Delivering the opinion of the court, Justice Samuel Alito wrote that such an arrangement “violates the free-speech rights of nonmembers by compelling them to subsidize private speech on matters of substantial public concern.”
Alito acknowledged the impact its Janus v. American Federation of State, County, and Municipal Employees ruling could have on unions.
“We recognize that the loss of payments from nonmembers may cause unions to experience unpleasant transition costs in the short term and may require unions to make adjustments in order to attract and retain members,” he wrote. “But we must weigh these disadvantages against the considerable windfall that unions have received under [a previous 1977 decision]. It is hard to estimate how many billions of dollars have been taken from nonmembers and transferred to public-sector unions in violation of the First Amendment. Those unconstitutional exactions cannot be allowed to continue indefinitely.”
Union leaders, not surprisingly, weren’t pleased by the outcome.
“Today’s Supreme Court decision in the Janus v. AFSCME case is just another attempt by billionaires and wealthy corporate interests to curb the freedoms of working people and strip them of their right to a strong voice in the workplace,” said Office and Professional Employees International Union President Richard Lanigan. (OPEIU represents about 104,000 white-collar workers in both the private and public sectors.)

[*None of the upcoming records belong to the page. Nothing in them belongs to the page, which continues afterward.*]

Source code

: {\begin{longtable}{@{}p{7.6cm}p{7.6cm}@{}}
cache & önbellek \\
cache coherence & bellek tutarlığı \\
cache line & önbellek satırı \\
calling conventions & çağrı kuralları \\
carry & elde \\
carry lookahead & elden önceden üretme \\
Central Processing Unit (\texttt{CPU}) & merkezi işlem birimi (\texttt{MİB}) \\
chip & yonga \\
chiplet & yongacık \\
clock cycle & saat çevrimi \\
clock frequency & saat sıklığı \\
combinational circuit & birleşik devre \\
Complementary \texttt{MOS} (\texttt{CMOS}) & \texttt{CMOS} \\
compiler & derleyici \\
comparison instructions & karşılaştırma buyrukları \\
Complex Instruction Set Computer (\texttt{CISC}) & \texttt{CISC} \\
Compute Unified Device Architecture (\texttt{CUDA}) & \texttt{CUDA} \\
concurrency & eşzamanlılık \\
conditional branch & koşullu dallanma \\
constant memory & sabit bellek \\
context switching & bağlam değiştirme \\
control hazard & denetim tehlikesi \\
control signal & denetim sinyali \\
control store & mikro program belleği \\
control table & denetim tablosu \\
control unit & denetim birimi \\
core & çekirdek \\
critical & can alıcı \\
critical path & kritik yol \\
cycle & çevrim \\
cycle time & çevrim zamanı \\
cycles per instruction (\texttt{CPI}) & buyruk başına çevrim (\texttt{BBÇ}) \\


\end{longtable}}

In her dissent, Justice Elena Kagan wrote that the “First Amendment was meant for better things. It was meant not to undermine but to protect democratic governance–including over the role of public-sector unions.”
The ruling, she said, prevents “the American people, acting through their state and local officials, from making important choices about workplace governance.”
Joining the majority were Chief Justice John G. Roberts Jr. and Justices Kennedy, Clarence Thomas and Neil M. Gorsuch. Dissenters included Justices Ruth Bader Ginsburg, Stephen G. Breyer and Sonia Sotomayor.
Though the decision is unarguably a blow to unions with a strong presence in the public sector, Drinker Biddle Partner Stephanie Dodge Gournis predicts it certainly won’t be fatal.
Short term, she says, “there will be a lot of scrambling among unions that have a majority of its membership in the public sector. But longer term, these unions most likely will begin to refocus their efforts on the private sector.”
Like businesses in general, she says, unions can be resilient.
Perhaps the biggest takeaway here, she adds, is what this case says about the type of rulings, including those impacting labor and employment, that we’re likely to see from a Gorsuch and post-Kennedy court.